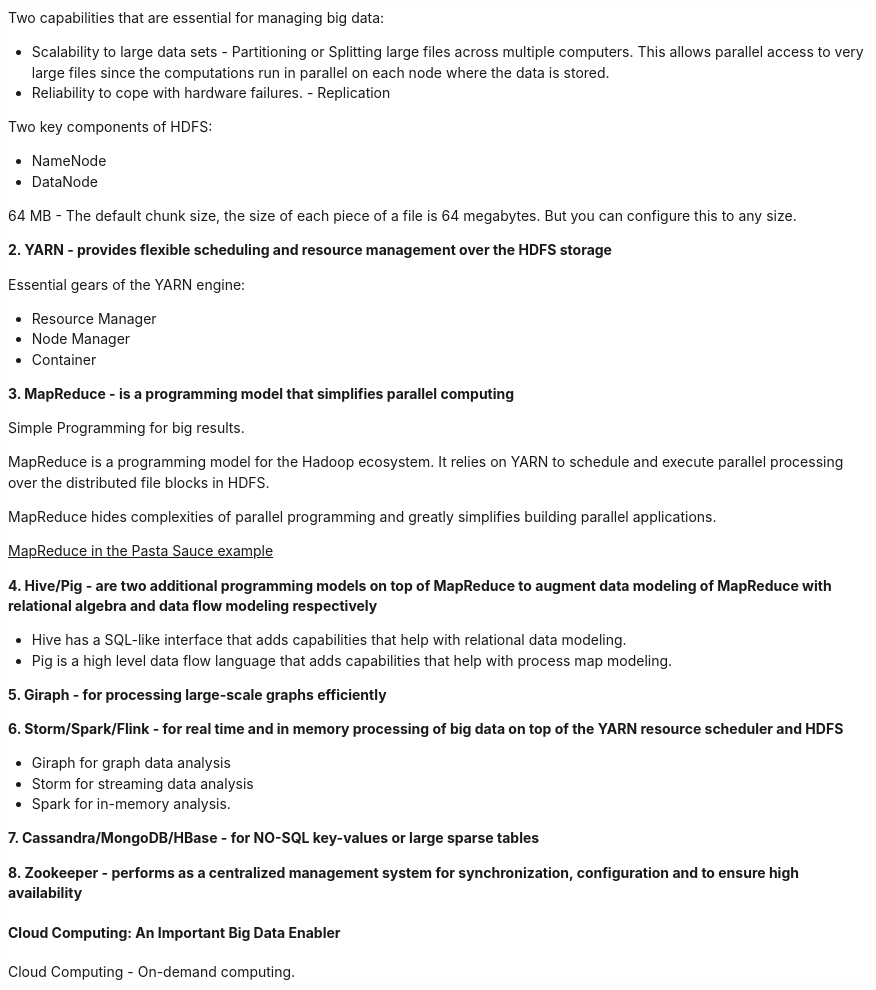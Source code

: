 Two capabilities that are essential for managing big data:

* Scalability to large data sets - Partitioning or Splitting large files across multiple computers. This allows parallel access to very large files since the computations run in parallel on each node where the data is stored. 
* Reliability to cope with hardware failures. - Replication

Two key components of HDFS:

* NameNode
* DataNode

64 MB - The default chunk size, the size of each piece of a file is 64 megabytes. But you can configure this to any size. 

**2. YARN - provides flexible scheduling and resource management over the HDFS storage**

Essential gears of the YARN engine:

* Resource Manager
* Node Manager
* Container

**3. MapReduce - is a programming model that simplifies parallel computing** 

Simple Programming for big results.

MapReduce is a programming model for the Hadoop ecosystem. It relies on YARN to schedule and execute parallel processing over the distributed file blocks in HDFS. 

MapReduce hides complexities of parallel programming and greatly simplifies building parallel applications. 

[MapReduce in the Pasta Sauce example](https://www.coursera.org/learn/intro-to-big-data/supplement/zRl3m/mapreduce-in-the-pasta-sauce-example)

**4. Hive/Pig - are two additional programming models on top of MapReduce to augment data modeling of MapReduce with relational algebra and data flow modeling respectively**

* Hive has a SQL-like interface that adds capabilities that help with relational data modeling. 
* Pig is a high level data flow language that adds capabilities that help with process map modeling. 

**5. Giraph - for processing large-scale graphs efficiently**

**6. Storm/Spark/Flink - for real time and in memory processing of big data on top of the YARN resource scheduler and HDFS**

* Giraph for graph data analysis
* Storm for streaming data analysis
* Spark for in-memory analysis. 

**7. Cassandra/MongoDB/HBase - for NO-SQL key-values or large sparse tables**

**8. Zookeeper - performs as a centralized management system for synchronization, configuration and to ensure high availability**

#### Cloud Computing: An Important Big Data Enabler

Cloud Computing - On-demand computing.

◆ ◆ ◆

**Exercise**
Which lines run from the one containing "scheduler and HDFS**" to the end of the entries above? Print them exactly, both ends included, and nothing else.

**Solution for this problem**
**6. Storm/Spark/Flink - for real time and in memory processing of big data on top of the YARN resource scheduler and HDFS**

* Giraph for graph data analysis
* Storm for streaming data analysis
* Spark for in-memory analysis. 

**7. Cassandra/MongoDB/HBase - for NO-SQL key-values or large sparse tables**

**8. Zookeeper - performs as a centralized management system for synchronization, configuration and to ensure high availability**

#### Cloud Computing: An Important Big Data Enabler

Cloud Computing - On-demand computing.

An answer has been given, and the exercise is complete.